December 27, 2011 12:24 PM EST
An article in Barron’s over the weekend suggested investors may be missing the boat on solid online and international sales growth when valuing shares of Gap (NYSE: GPS). The stock is getting a modest boost Tuesday, up about 1.8 percent to $18.95 just after noon.

The company expects to generate 30 percent of its total sales from the online sector in 2013; direct online sales are increasing at a rate of 20 percent per year. Gap has increased its distribution area from eight countries in 2006 to 90 currently.

2011 was a tough year for Gap and other retail companies as the price of cotton hit a near-term peak. In addition to lower raw material costs next year, the company will be opening new Athleta stores, expected to quadruple sales.

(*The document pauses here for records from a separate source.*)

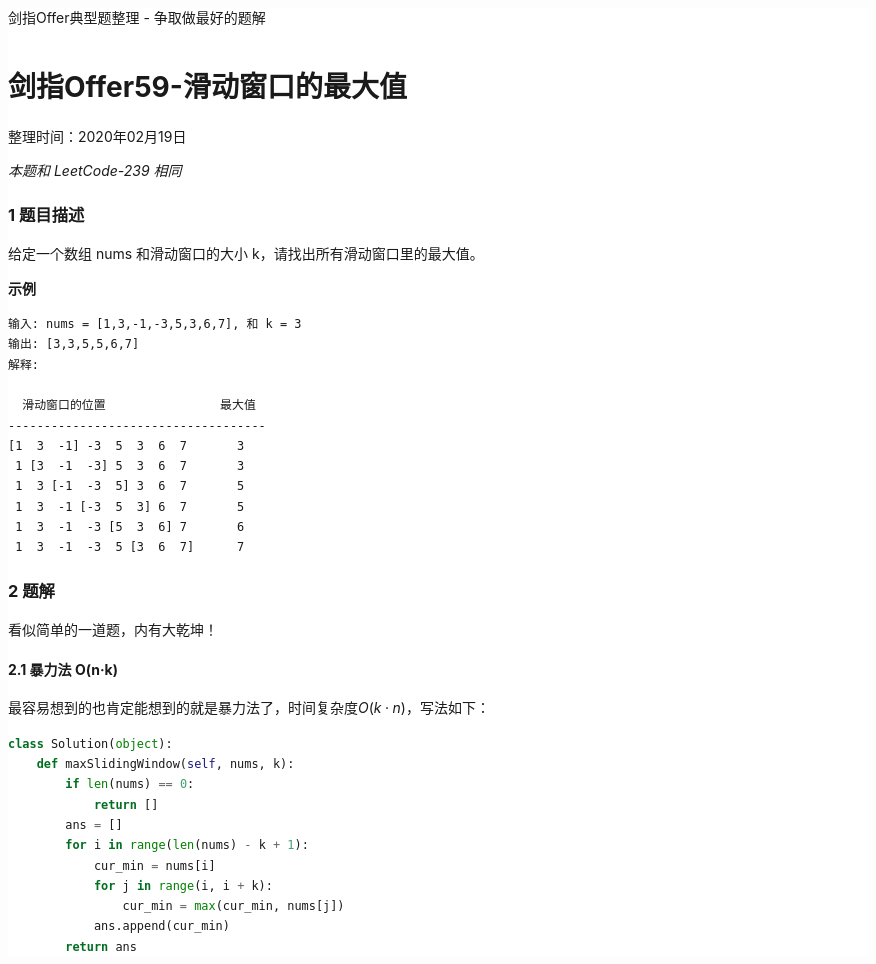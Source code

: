 剑指Offer典型题整理 - 争取做最好的题解

# 剑指Offer59-滑动窗口的最大值

整理时间：2020年02月19日

*本题和 LeetCode-239 相同*



### 1 题目描述

给定一个数组 nums 和滑动窗口的大小 k，请找出所有滑动窗口里的最大值。



**示例**

```
输入: nums = [1,3,-1,-3,5,3,6,7], 和 k = 3
输出: [3,3,5,5,6,7] 
解释: 

  滑动窗口的位置                最大值
------------------------------------
[1  3  -1] -3  5  3  6  7       3
 1 [3  -1  -3] 5  3  6  7       3
 1  3 [-1  -3  5] 3  6  7       5
 1  3  -1 [-3  5  3] 6  7       5
 1  3  -1  -3 [5  3  6] 7       6
 1  3  -1  -3  5 [3  6  7]      7

```



### 2 题解

看似简单的一道题，内有大乾坤！

#### 2.1 暴力法 O(n·k)

最容易想到的也肯定能想到的就是暴力法了，时间复杂度$O(k·n)$，写法如下：

```python
class Solution(object):
    def maxSlidingWindow(self, nums, k):
        if len(nums) == 0:
            return []
        ans = []
        for i in range(len(nums) - k + 1):
            cur_min = nums[i]
            for j in range(i, i + k):
                cur_min = max(cur_min, nums[j])
            ans.append(cur_min)
        return ans
```
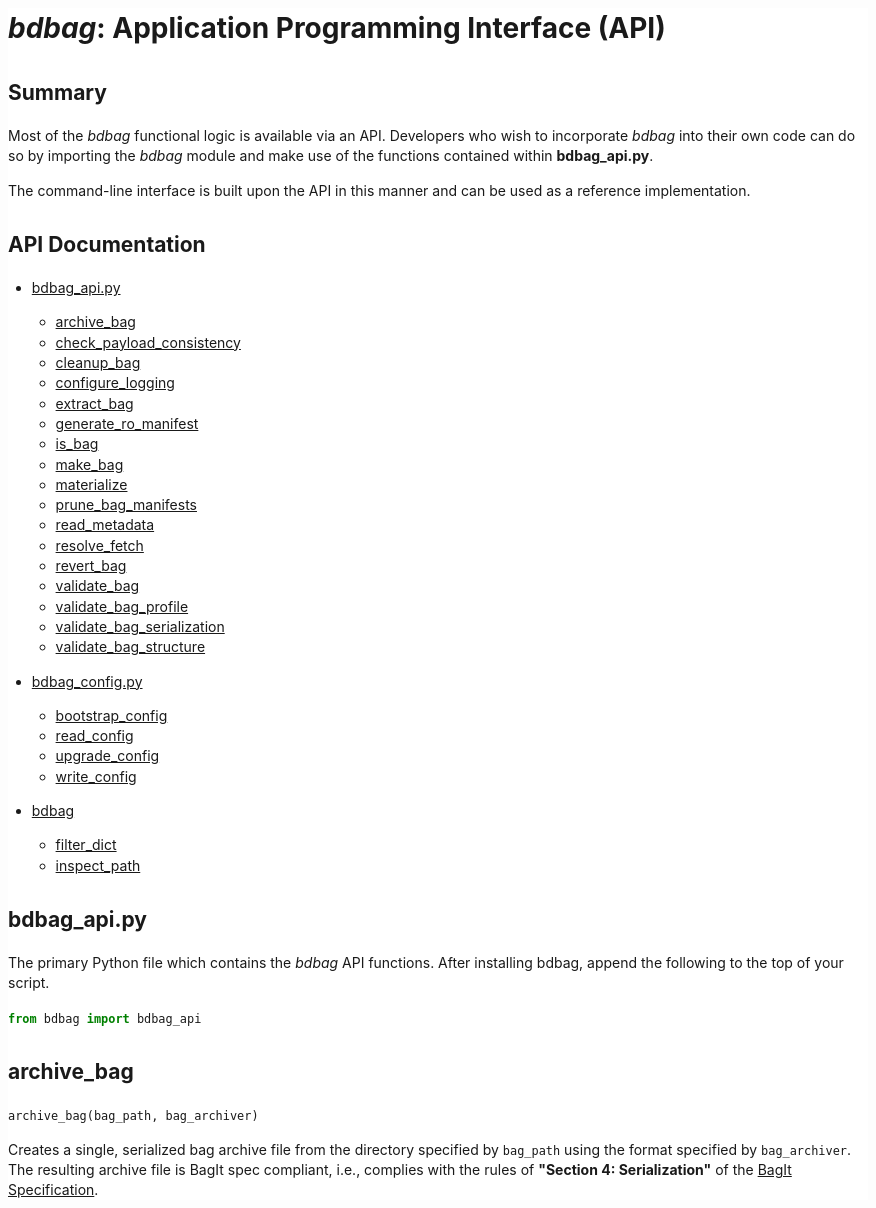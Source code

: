# *bdbag*: Application Programming Interface (API)

## Summary
Most of the *bdbag* functional logic is available via an API.  Developers who wish to incorporate *bdbag* into their own code can do so by importing the *bdbag* module and make use of the functions contained within **bdbag_api.py**.

The command-line interface is built upon the API in this manner and can be used as a reference implementation.

## API Documentation

* [bdbag_api.py](#bdbag_api)
    * [archive_bag](#archive_bag)
    * [check_payload_consistency](#check_payload_consistency)
    * [cleanup_bag](#cleanup_bag)
    * [configure_logging](#configure_logging)
    * [extract_bag](#extract_bag)
    * [generate_ro_manifest](#generate_ro_manifest)
    * [is_bag](#is_bag)
    * [make_bag](#make_bag)
    * [materialize](#materialize)
    * [prune_bag_manifests](#prune_bag_manifests)
    * [read_metadata](#read_metadata)
    * [resolve_fetch](#resolve_fetch)
    * [revert_bag](#revert_bag)
    * [validate_bag](#validate_bag)
    * [validate_bag_profile](#validate_bag_profile)
    * [validate_bag_serialization](#validate_bag_serialization)
    * [validate_bag_structure](#validate_bag_structure)

* [bdbag_config.py](bdbag_config)
    * [bootstrap_config](#bootstrap_config)
    * [read_config](#read_config)
    * [upgrade_config](#upgrade_config)
    * [write_config](#write_config)

* [bdbag](#bdbag_module)
    * [filter_dict](#filter_dict)
    * [inspect_path](#inspect_path)
<a name="bdbag_api"></a>
## bdbag_api.py
The primary Python file which contains the *bdbag* API functions.  After installing bdbag, append the following to the top of your script.
```python
from bdbag import bdbag_api
```

<a name="archive_bag"></a>
## archive_bag
```python
archive_bag(bag_path, bag_archiver)
```
Creates a single, serialized bag archive file from the directory specified by `bag_path` using the format specified by
`bag_archiver`. The resulting archive file is BagIt spec
compliant, i.e., complies with the rules of **"Section 4: Serialization"** of the
[BagIt Specification](https://datatracker.ietf.org/doc/draft-kunze-bagit/).

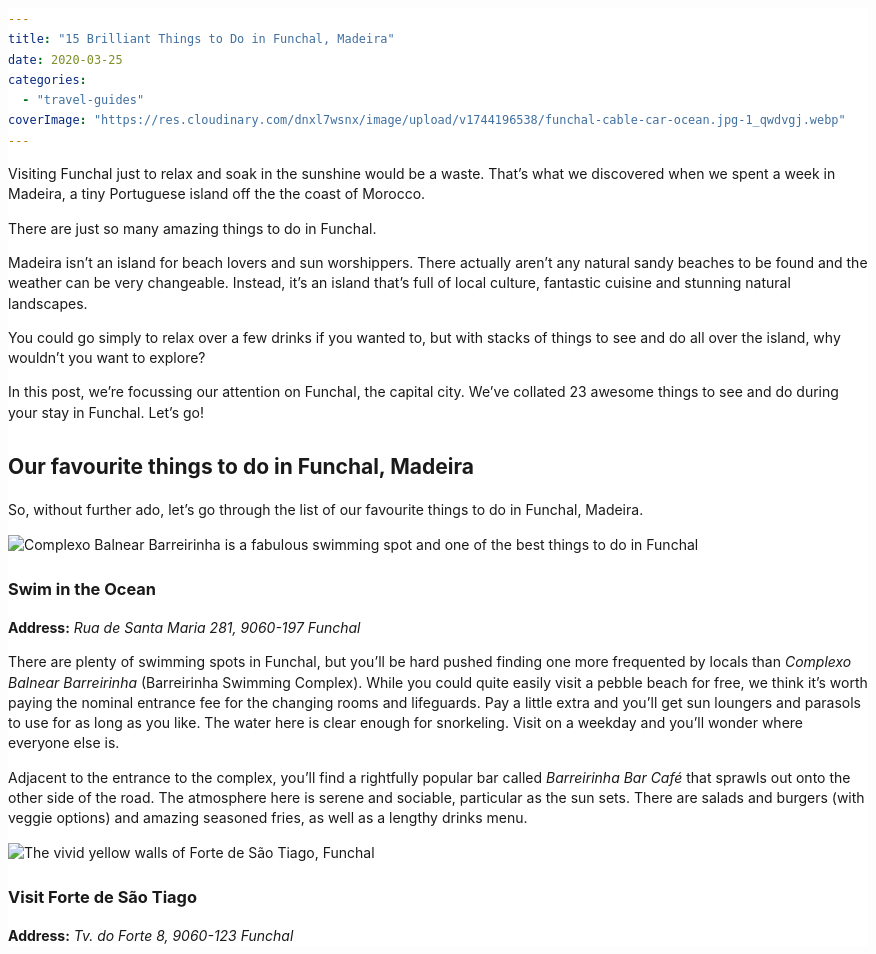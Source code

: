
 ```yaml
---
title: "15 Brilliant Things to Do in Funchal, Madeira"
date: 2020-03-25
categories: 
  - "travel-guides"
coverImage: "https://res.cloudinary.com/dnxl7wsnx/image/upload/v1744196538/funchal-cable-car-ocean.jpg-1_qwdvgj.webp"
---
```


Visiting Funchal just to relax and soak in the sunshine would be a waste. That’s what we discovered when we spent a week in Madeira, a tiny Portuguese island off the the coast of Morocco.

There are just so many amazing things to do in Funchal.

Madeira isn’t an island for beach lovers and sun worshippers. There actually aren’t any natural sandy beaches to be found and the weather can be very changeable. Instead, it’s an island that’s full of local culture, fantastic cuisine and stunning natural landscapes.

You could go simply to relax over a few drinks if you wanted to, but with stacks of things to see and do all over the island, why wouldn’t you want to explore?

In this post, we’re focussing our attention on Funchal, the capital city. We’ve collated 23 awesome things to see and do during your stay in Funchal. Let’s go!

## Our favourite things to do in Funchal, Madeira

So, without further ado, let’s go through the list of our favourite things to do in Funchal, Madeira.

![Complexo Balnear Barreirinha is a fabulous swimming spot and one of the best things to do in Funchal](https://res.cloudinary.com/dnxl7wsnx/image/upload/v1744196539/funchal-complexo-balnear-barreirinha.jpg_xpekfd.webp)

### Swim in the Ocean

**Address:** _Rua de Santa Maria 281, 9060-197 Funchal_

There are plenty of swimming spots in Funchal, but you’ll be hard pushed finding one more frequented by locals than _Complexo Balnear Barreirinha_ (Barreirinha Swimming Complex). While you could quite easily visit a pebble beach for free, we think it’s worth paying the nominal entrance fee for the changing rooms and lifeguards. Pay a little extra and you’ll get sun loungers and parasols to use for as long as you like. The water here is clear enough for snorkeling. Visit on a weekday and you’ll wonder where everyone else is.

Adjacent to the entrance to the complex, you’ll find a rightfully popular bar called _Barreirinha Bar Café_ that sprawls out onto the other side of the road. The atmosphere here is serene and sociable, particular as the sun sets. There are salads and burgers (with veggie options) and amazing seasoned fries, as well as a lengthy drinks menu.

![The vivid yellow walls of Forte de São Tiago, Funchal](https://res.cloudinary.com/dnxl7wsnx/image/upload/v1744196548/funchal-forte-de-sao-tiago-entrance.jpg_mz6qci.webp)

### Visit Forte de São Tiago

**Address:** _Tv. do Forte 8, 9060-123 Funchal_
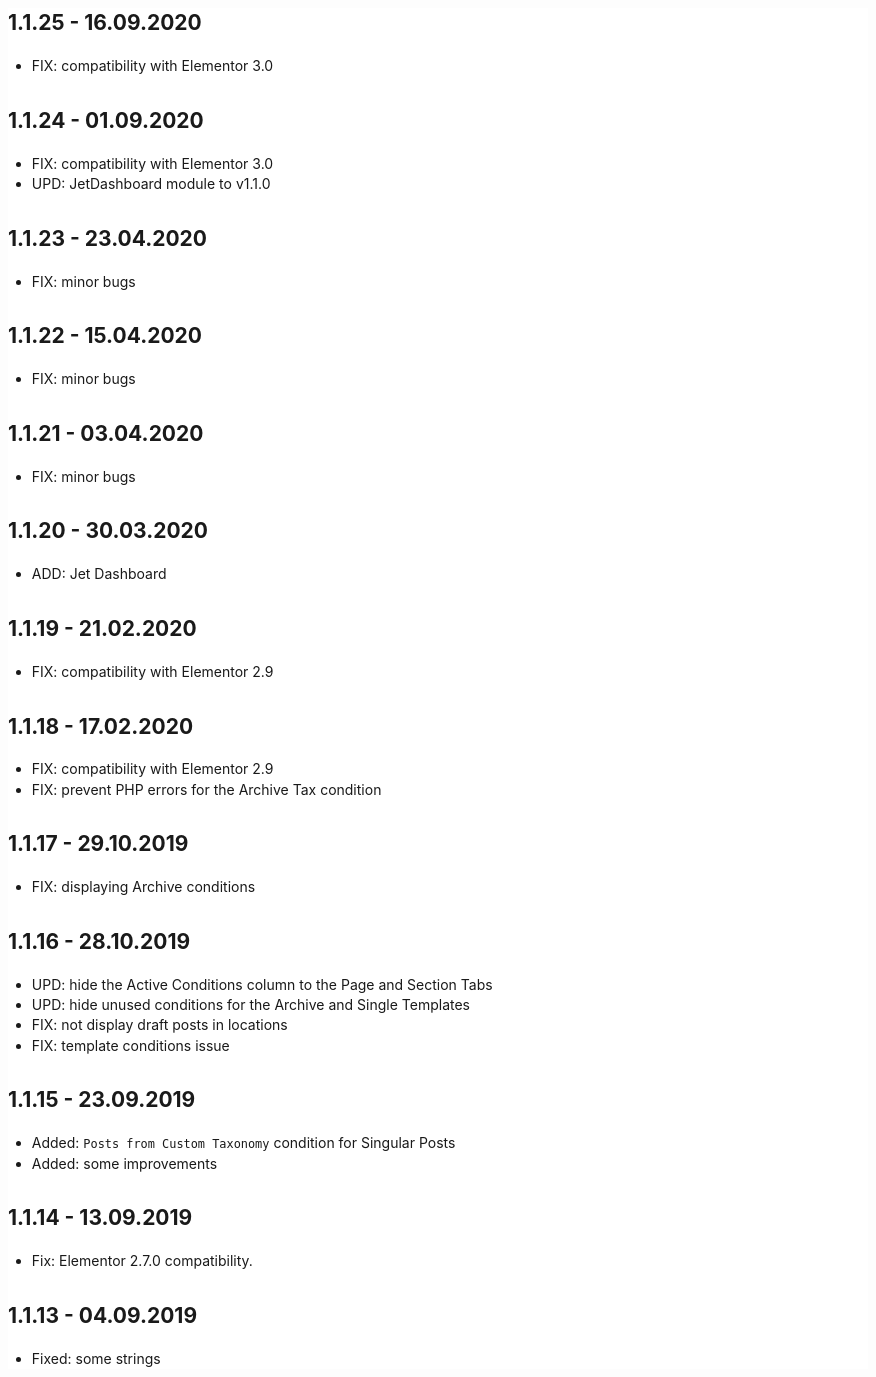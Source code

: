 ## 1.1.25 - 16.09.2020
- FIX: compatibility with Elementor 3.0

## 1.1.24 - 01.09.2020
- FIX: compatibility with Elementor 3.0
- UPD: JetDashboard module to v1.1.0

## 1.1.23 - 23.04.2020
- FIX: minor bugs

## 1.1.22 - 15.04.2020
- FIX: minor bugs

## 1.1.21 - 03.04.2020
- FIX: minor bugs

## 1.1.20 - 30.03.2020
- ADD: Jet Dashboard

## 1.1.19 - 21.02.2020
- FIX: compatibility with Elementor 2.9

## 1.1.18 - 17.02.2020
- FIX: compatibility with Elementor 2.9
- FIX: prevent PHP errors for the Archive Tax condition

## 1.1.17 - 29.10.2019
- FIX: displaying Archive conditions

## 1.1.16 - 28.10.2019
- UPD: hide the Active Conditions column to the Page and Section Tabs
- UPD: hide unused conditions for the Archive and Single Templates
- FIX: not display draft posts in locations
- FIX: template conditions issue

## 1.1.15 - 23.09.2019
-  Added: `Posts from Custom Taxonomy` condition for Singular Posts
-  Added: some improvements

## 1.1.14 - 13.09.2019
-  Fix: Elementor 2.7.0 compatibility.

## 1.1.13 - 04.09.2019
-  Fixed: some strings
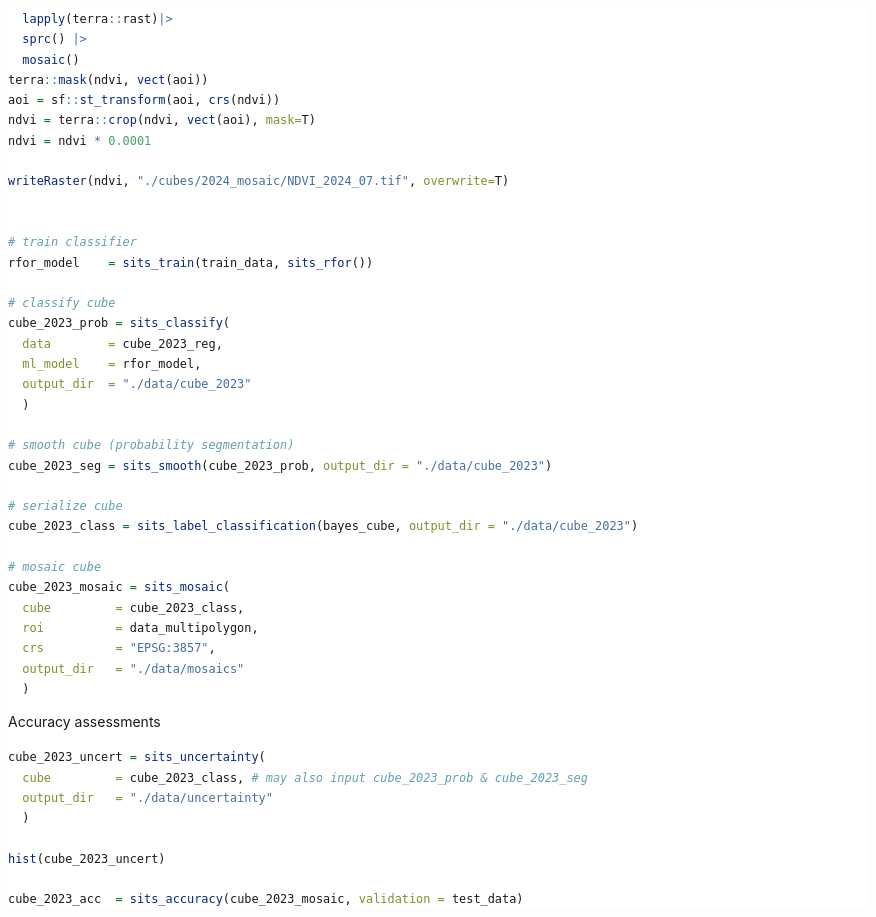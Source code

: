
 ``` r
  lapply(terra::rast)|>
  sprc() |>
  mosaic()
terra::mask(ndvi, vect(aoi))
aoi = sf::st_transform(aoi, crs(ndvi))
ndvi = terra::crop(ndvi, vect(aoi), mask=T)
ndvi = ndvi * 0.0001

writeRaster(ndvi, "./cubes/2024_mosaic/NDVI_2024_07.tif", overwrite=T)


# train classifier
rfor_model    = sits_train(train_data, sits_rfor())

# classify cube
cube_2023_prob = sits_classify(
  data        = cube_2023_reg, 
  ml_model    = rfor_model, 
  output_dir  = "./data/cube_2023"
  )

# smooth cube (probability segmentation)
cube_2023_seg = sits_smooth(cube_2023_prob, output_dir = "./data/cube_2023")

# serialize cube
cube_2023_class = sits_label_classification(bayes_cube, output_dir = "./data/cube_2023") 

# mosaic cube
cube_2023_mosaic = sits_mosaic(
  cube         = cube_2023_class,
  roi          = data_multipolygon,
  crs          = "EPSG:3857",
  output_dir   = "./data/mosaics"
  )
```

Accuracy assessments


``` r
cube_2023_uncert = sits_uncertainty(
  cube         = cube_2023_class, # may also input cube_2023_prob & cube_2023_seg
  output_dir   = "./data/uncertainty"
  )

hist(cube_2023_uncert)

cube_2023_acc  = sits_accuracy(cube_2023_mosaic, validation = test_data)
```


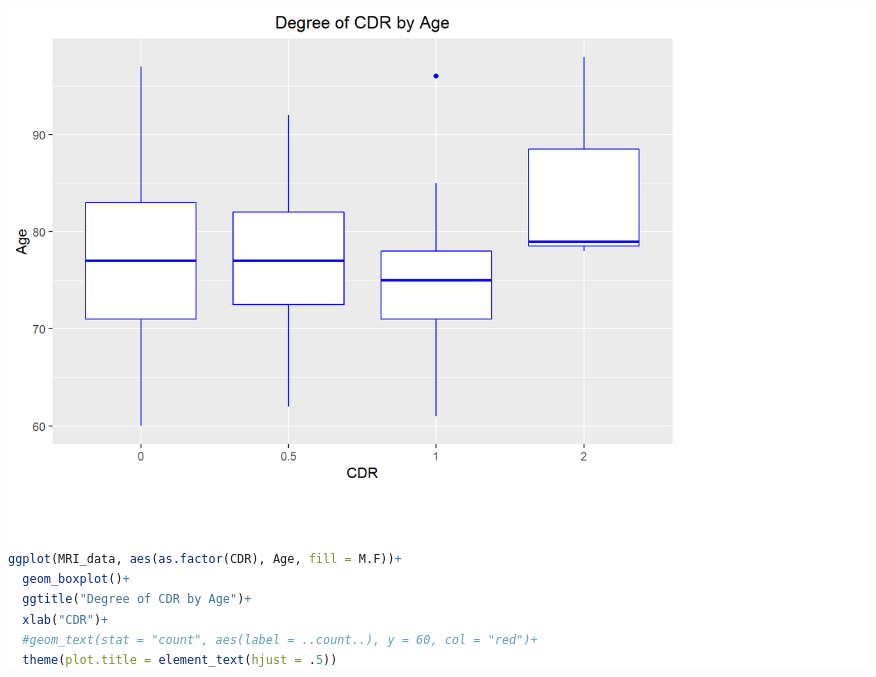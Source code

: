 <img src="README_figs/README-unnamed-chunk-5-1.png" width="672" />

``` r


ggplot(MRI_data, aes(as.factor(CDR), Age, fill = M.F))+
  geom_boxplot()+
  ggtitle("Degree of CDR by Age")+
  xlab("CDR")+
  #geom_text(stat = "count", aes(label = ..count..), y = 60, col = "red")+
  theme(plot.title = element_text(hjust = .5))
```
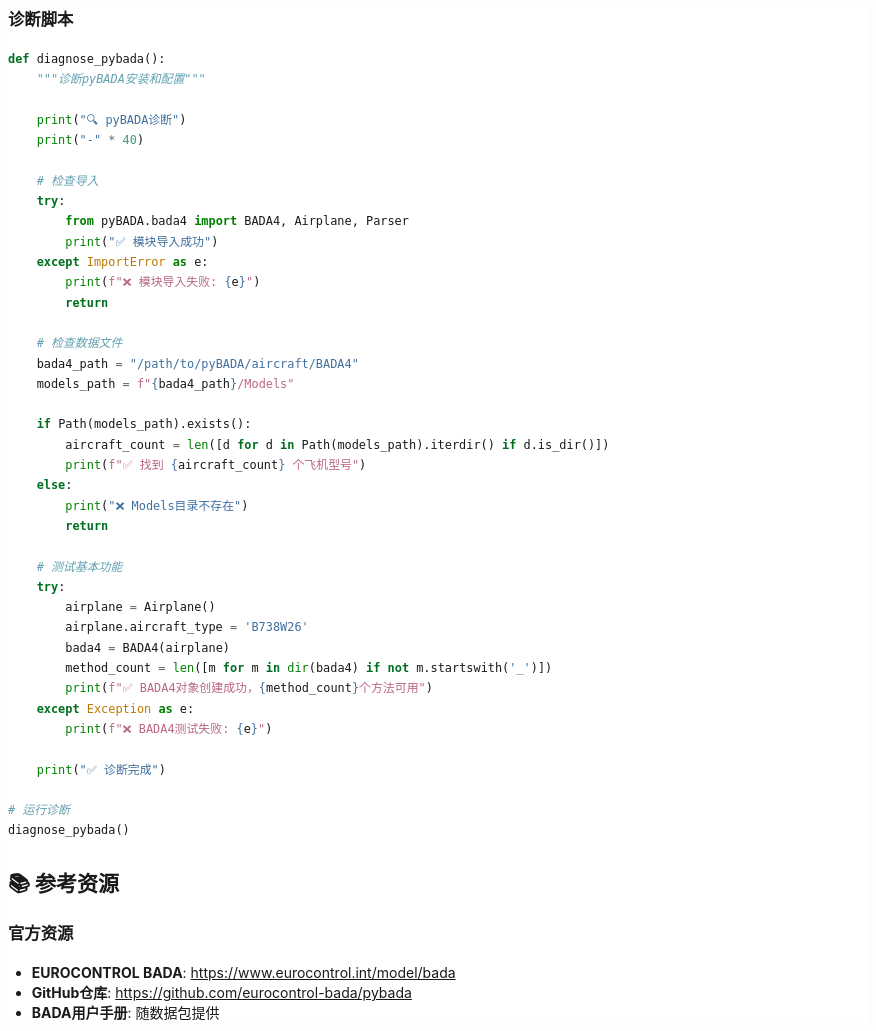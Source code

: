 ### 诊断脚本

```python
def diagnose_pybada():
    """诊断pyBADA安装和配置"""
    
    print("🔍 pyBADA诊断")
    print("-" * 40)
    
    # 检查导入
    try:
        from pyBADA.bada4 import BADA4, Airplane, Parser
        print("✅ 模块导入成功")
    except ImportError as e:
        print(f"❌ 模块导入失败: {e}")
        return
    
    # 检查数据文件
    bada4_path = "/path/to/pyBADA/aircraft/BADA4"
    models_path = f"{bada4_path}/Models"
    
    if Path(models_path).exists():
        aircraft_count = len([d for d in Path(models_path).iterdir() if d.is_dir()])
        print(f"✅ 找到 {aircraft_count} 个飞机型号")
    else:
        print("❌ Models目录不存在")
        return
    
    # 测试基本功能
    try:
        airplane = Airplane()
        airplane.aircraft_type = 'B738W26'
        bada4 = BADA4(airplane)
        method_count = len([m for m in dir(bada4) if not m.startswith('_')])
        print(f"✅ BADA4对象创建成功，{method_count}个方法可用")
    except Exception as e:
        print(f"❌ BADA4测试失败: {e}")
    
    print("✅ 诊断完成")

# 运行诊断
diagnose_pybada()
```

## 📚 参考资源

### 官方资源
- **EUROCONTROL BADA**: https://www.eurocontrol.int/model/bada
- **GitHub仓库**: https://github.com/eurocontrol-bada/pybada
- **BADA用户手册**: 随数据包提供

Although Gap has been losing market share to the rising number of competitors in the market, the Barron's piece contends a strong buyback plan since 2004 could have put a floor into the stock. Barron's also points to Gap as a possible acquisition target, however no deals or offers have been announced yet. The family of the company's co-founder Donald Fisher currently owns a 20 percent stake in the company while Eddie Lampert's investment funds own a 7 percent stake.

Based on the company’s performance during 2012, Barron’s believes a number of offers -- both private and public -- to acquire Gap may be proposed.